- PROBLEM REQUIREMENTS
A single number is expected: the count of lines below where the word "ilusão" occurs.

##########

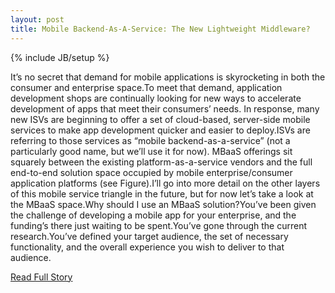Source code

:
 ```yaml
---
layout: post
title: Mobile Backend-As-A-Service: The New Lightweight Middleware?
---
```

{% include JB/setup %}<p>It’s no secret that demand for mobile applications is skyrocketing in both the consumer and enterprise space.To meet that demand, application development shops are continually looking for new ways to accelerate development of apps that meet their consumers’ needs. In response, many new ISVs are beginning to offer a set of cloud-based, server-side mobile services to make app development quicker and easier to deploy.ISVs are referring to those services as “mobile backend-as-a-service” (not a particularly good name, but we’ll use it for now). MBaaS offerings sit squarely between the existing platform-as-a-service vendors and the full end-to-end solution space occupied by mobile enterprise/consumer application platforms (see Figure).I’ll go into more detail on the other layers of this mobile service triangle in the future, but for now let’s take a look at the MBaaS space.Why should I use an MBaaS solution?You’ve been given the challenge of developing a mobile app for your enterprise, and the funding’s there just waiting to be spent.You’ve gone through the current research.You’ve defined your target audience, the set of necessary functionality, and the overall experience you wish to deliver to that audience.</p>
<p><a href="http://blogs.forrester.com/michael_facemire/12-04-25-mobile_backend_as_a_service_the_new_lightweight_middleware">Read Full Story</a></p>

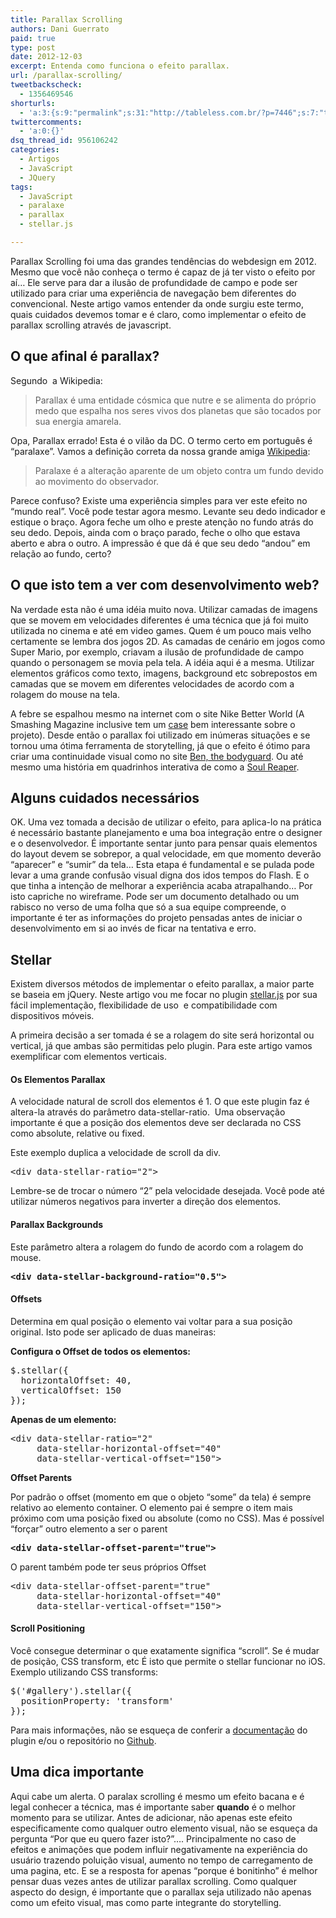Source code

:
 ```yaml
---
title: Parallax Scrolling
authors: Dani Guerrato
paid: true
type: post
date: 2012-12-03
excerpt: Entenda como funciona o efeito parallax.
url: /parallax-scrolling/
tweetbackscheck:
  - 1356469546
shorturls:
  - 'a:3:{s:9:"permalink";s:31:"http://tableless.com.br/?p=7446";s:7:"tinyurl";s:26:"http://tinyurl.com/crq62pr";s:4:"isgd";s:19:"http://is.gd/5T9p0x";}'
twittercomments:
  - 'a:0:{}'
dsq_thread_id: 956106242
categories:
  - Artigos
  - JavaScript
  - JQuery
tags:
  - JavaScript
  - paralaxe
  - parallax
  - stellar.js

---
```

Parallax Scrolling foi uma das grandes tendências do webdesign em 2012. Mesmo que você não conheça o termo é capaz de já ter visto o efeito por aí&#8230; Ele serve para dar a ilusão de profundidade de campo e pode ser utilizado para criar uma experiência de navegação bem diferentes do convencional. Neste artigo vamos entender da onde surgiu este termo, quais cuidados devemos tomar e é claro, como implementar o efeito de parallax scrolling através de javascript.

## O que afinal é parallax?

Segundo  a Wikipedia:

> Parallax é uma entidade cósmica que nutre e se alimenta do próprio medo que espalha nos seres vivos dos planetas que são tocados por sua energia amarela.

Opa, Parallax errado! Esta é o vilão da DC. O termo certo em português é &#8220;paralaxe&#8221;. Vamos a definição correta da nossa grande amiga [Wikipedia][1]:

> Paralaxe é a alteração aparente de um objeto contra um fundo devido ao movimento do observador.

Parece confuso? Existe uma experiência simples para ver este efeito no &#8220;mundo real&#8221;. Você pode testar agora mesmo. Levante seu dedo indicador e estique o braço. Agora feche um olho e preste atenção no fundo atrás do seu dedo. Depois, ainda com o braço parado, feche o olho que estava aberto e abra o outro. A impressão é que dá é que seu dedo &#8220;andou&#8221; em relação ao fundo, certo?

## O que isto tem a ver com desenvolvimento web?

Na verdade esta não é uma idéia muito nova. Utilizar camadas de imagens que se movem em velocidades diferentes é uma técnica que já foi muito utilizada no cinema e até em video games. Quem é um pouco mais velho certamente se lembra dos jogos 2D. As camadas de cenário em jogos como Super Mario, por exemplo, criavam a ilusão de profundidade de campo quando o personagem se movia pela tela. A idéia aqui é a mesma. Utilizar elementos gráficos como texto, imagens, background etc sobrepostos em camadas que se movem em diferentes velocidades de acordo com a rolagem do mouse na tela.

A febre se espalhou mesmo na internet com o site Nike Better World (A Smashing Magazine inclusive tem um [case][2] bem interessante sobre o projeto). Desde então o parallax foi utilizado em inúmeras situações e se tornou uma ótima ferramenta de storytelling, já que o efeito é ótimo para criar uma continuidade visual como no site [Ben, the bodyguard][3]. Ou até mesmo uma história em quadrinhos interativa de como a [Soul Reaper][4].

## Alguns cuidados necessários

OK. Uma vez tomada a decisão de utilizar o efeito, para aplica-lo na prática é necessário bastante planejamento e uma boa integração entre o designer e o desenvolvedor. É importante sentar junto para pensar quais elementos do layout devem se sobrepor, a qual velocidade, em que momento deverão &#8220;aparecer&#8221; e &#8220;sumir&#8221; da tela&#8230; Esta etapa é fundamental e se pulada pode levar a uma grande confusão visual digna dos idos tempos do Flash. E o que tinha a intenção de melhorar a experiência acaba atrapalhando&#8230; Por isto capriche no wireframe. Pode ser um documento detalhado ou um rabisco no verso de uma folha que só a sua equipe compreende, o importante é ter as informações do projeto pensadas antes de iniciar o desenvolvimento em si ao invés de ficar na tentativa e erro.

## Stellar

Existem diversos métodos de implementar o efeito parallax, a maior parte se baseia em jQuery. Neste artigo vou me focar no plugin [stellar.js][5] por sua fácil implementação, flexibilidade de uso  e compatibilidade com dispositivos móveis.

A primeira decisão a ser tomada é se a rolagem do site será horizontal ou vertical, já que ambas são permitidas pelo plugin. Para este artigo vamos exemplificar com elementos verticais.

#### Os Elementos Parallax

A velocidade natural de scroll dos elementos é 1. O que este plugin faz é altera-la através do parâmetro data-stellar-ratio.  Uma observação importante é que a posição dos elementos deve ser declarada no CSS como absolute, relative ou fixed.

Este exemplo duplica a velocidade de scroll da div.

<pre>&lt;div data-stellar-ratio="2"&gt;</pre>

Lembre-se de trocar o número &#8220;2&#8221; pela velocidade desejada. Você pode até utilizar números negativos para inverter a direção dos elementos.

#### Parallax Backgrounds

Este parâmetro altera a rolagem do fundo de acordo com a rolagem do mouse.

<pre><strong>&lt;div data-stellar-background-ratio="0.5"&gt;</strong></pre>

#### Offsets

Determina em qual posição o elemento vai voltar para a sua posição original. Isto pode ser aplicado de duas maneiras:

**Configura o Offset de todos os elementos:**

<pre>$.stellar({
  horizontalOffset: 40,
  verticalOffset: 150
});</pre>

**Apenas de um elemento:**

<pre>&lt;div data-stellar-ratio="2"
     data-stellar-horizontal-offset="40"
     data-stellar-vertical-offset="150"&gt;</pre>

**Offset Parents**

Por padrão o offset (momento em que o objeto &#8220;some&#8221; da tela) é sempre relativo ao elemento container. O elemento pai é sempre o item mais próximo com uma posição fixed ou absolute (como no CSS). Mas é possível &#8220;forçar&#8221; outro elemento a ser o parent

<pre><strong>&lt;div data-stellar-offset-parent="true"&gt;</strong></pre>

O parent também pode ter seus próprios Offset

<pre>&lt;div data-stellar-offset-parent="true"
     data-stellar-horizontal-offset="40"
     data-stellar-vertical-offset="150"&gt;</pre>

#### Scroll Positioning

Você consegue determinar o que exatamente significa &#8220;scroll&#8221;. Se é mudar de posição, CSS transform, etc É isto que permite o stellar funcionar no iOS. Exemplo utilizando CSS transforms:

<pre>$('#gallery').stellar({
  positionProperty: 'transform'
});</pre>

Para mais informações, não se esqueça de conferir a [documentação][6] do plugin e/ou o repositório no [Github][7].

## Uma dica importante

Aqui cabe um alerta. O paralax scrolling é mesmo um efeito bacana e é legal conhecer a técnica, mas é importante saber **quando** é o melhor momento para se utilizar. Antes de adicionar, não apenas este efeito especificamente como qualquer outro elemento visual, não se esqueça da pergunta &#8220;Por que eu quero fazer isto?&#8221;&#8230;. Principalmente no caso de efeitos e animações que podem influir negativamente na experiência do usuário trazendo poluição visual, aumento no tempo de carregamento de uma pagina, etc. E se a resposta for apenas &#8220;porque é bonitinho&#8221; é melhor pensar duas vezes antes de utilizar parallax scrolling. Como qualquer aspecto do design, é importante que o parallax seja utilizado não apenas como um efeito visual, mas como parte integrante do storytelling.

 [1]: http://pt.wikipedia.org/wiki/Paralaxe "Paralaxe"
 [2]: http://coding.smashingmagazine.com/2011/07/12/behind-the-scenes-of-nike-better-world/ "Behind the scenes of nike better world"
 [3]: http://benthebodyguard.com "Ben the bodyguard"
 [4]: http://www.soul-reaper.com "Soul Reaper"
 [5]: http://markdalgleish.com/projects/stellar.js/ "Stellar.js"
 [6]: http://markdalgleish.com/projects/stellar.js/docs/ "Documentação Stellar"
 [7]: https://github.com/markdalgleish/stellar.js "Github"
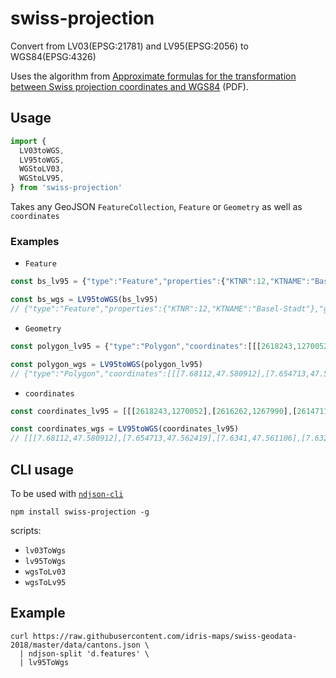 # swiss-projection

Convert from LV03(EPSG:21781) and LV95(EPSG:2056) to WGS84(EPSG:4326)

Uses the algorithm from [Approximate formulas for the transformation between Swiss projection coordinates and WGS84](https://www.swisstopo.admin.ch/content/swisstopo-internet/en/online/calculation-services/_jcr_content/contentPar/tabs/items/documents_publicatio/tabPar/downloadlist/downloadItems/19_1467104393233.download/ch1903wgs84_e.pdf) (PDF).

## Usage

```javascript
import {
  LV03toWGS,
  LV95toWGS,
  WGStoLV03,
  WGStoLV95,
} from 'swiss-projection'
```

Takes any GeoJSON `FeatureCollection`, `Feature` or `Geometry` as well as `coordinates`

### Examples

* `Feature`

```javascript
const bs_lv95 = {"type":"Feature","properties":{"KTNR":12,"KTNAME":"Basel-Stadt"},"geometry":{"type":"Polygon","coordinates":[[[2618243,1270052],[2616262,1267990],[2614711,1267840],[2614602,1267872],[2613766,1265748],[2613671,1265408],[2611744,1263231],[2611346,1263338],[2610925,1264472],[2608775,1265954],[2608770,1268212],[2611314,1271031],[2613986,1269877],[2615583,1271829],[2618243,1270052]]]}}

const bs_wgs = LV95toWGS(bs_lv95)
// {"type":"Feature","properties":{"KTNR":12,"KTNAME":"Basel-Stadt"},"geometry":{"type":"Polygon","coordinates":[[[7.68112,47.580912],[7.654713,47.562419],[7.6341,47.561106],[7.632653,47.561397],[7.621479,47.542312],[7.620207,47.539256],[7.594557,47.519714],[7.589275,47.520683],[7.583714,47.530889],[7.555192,47.54425],[7.55517,47.564558],[7.589046,47.589872],[7.624531,47.579442],[7.645826,47.596962],[7.68112,47.580912]]]}}
```

* `Geometry`

```javascript
const polygon_lv95 = {"type":"Polygon","coordinates":[[[2618243,1270052],[2616262,1267990],[2614711,1267840],[2614602,1267872],[2613766,1265748],[2613671,1265408],[2611744,1263231],[2611346,1263338],[2610925,1264472],[2608775,1265954],[2608770,1268212],[2611314,1271031],[2613986,1269877],[2615583,1271829],[2618243,1270052]]]}

const polygon_wgs = LV95toWGS(polygon_lv95)
// {"type":"Polygon","coordinates":[[[7.68112,47.580912],[7.654713,47.562419],[7.6341,47.561106],[7.632653,47.561397],[7.621479,47.542312],[7.620207,47.539256],[7.594557,47.519714],[7.589275,47.520683],[7.583714,47.530889],[7.555192,47.54425],[7.55517,47.564558],[7.589046,47.589872],[7.624531,47.579442],[7.645826,47.596962],[7.68112,47.580912]]]}
```

* `coordinates`

```javascript
const coordinates_lv95 = [[[2618243,1270052],[2616262,1267990],[2614711,1267840],[2614602,1267872],[2613766,1265748],[2613671,1265408],[2611744,1263231],[2611346,1263338],[2610925,1264472],[2608775,1265954],[2608770,1268212],[2611314,1271031],[2613986,1269877],[2615583,1271829],[2618243,1270052]]]

const coordinates_wgs = LV95toWGS(coordinates_lv95)
// [[[7.68112,47.580912],[7.654713,47.562419],[7.6341,47.561106],[7.632653,47.561397],[7.621479,47.542312],[7.620207,47.539256],[7.594557,47.519714],[7.589275,47.520683],[7.583714,47.530889],[7.555192,47.54425],[7.55517,47.564558],[7.589046,47.589872],[7.624531,47.579442],[7.645826,47.596962],[7.68112,47.580912]]]
```

## CLI usage

To be used with [`ndjson-cli`](https://github.com/mbostock/ndjson-cli)

```
npm install swiss-projection -g
```

scripts:

* `lv03ToWgs`
* `lv95ToWgs`
* `wgsToLv03`
* `wgsToLv95`


## Example

```
curl https://raw.githubusercontent.com/idris-maps/swiss-geodata-2018/master/data/cantons.json \
  | ndjson-split 'd.features' \
  | lv95ToWgs
```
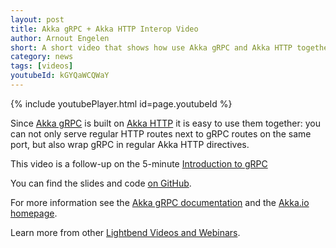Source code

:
```yaml
---
layout: post
title: Akka gRPC + Akka HTTP Interop Video
author: Arnout Engelen
short: A short video that shows how use Akka gRPC and Akka HTTP together.
category: news
tags: [videos]
youtubeId: kGYQaWCQWaY
---
```


{% include youtubePlayer.html id=page.youtubeId %}

Since [Akka gRPC](https://doc.akka.io/docs/akka-grpc) is built on [Akka HTTP](https://doc.akka.io/docs/akka-http) it is easy to use them together: you can not only serve regular HTTP routes next to gRPC routes on the same port, but also wrap gRPC in regular Akka HTTP directives.

This video is a follow-up on the 5-minute [Introduction to gRPC](https://akka.io/blog/news/2020/04/08/akka-grpc-intro-video)

You can find the slides and code [on GitHub](https://github.com/raboof/akka-grpc-http-video).
     
For more information see the [Akka gRPC documentation](https://doc.akka.io/docs/akka-grpc) and the [Akka.io homepage](https://akka.io).

Learn more from other [Lightbend Videos and Webinars](https://www.lightbend.com/videos-and-webinars).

##########

- PROBLEM SOLUTION
2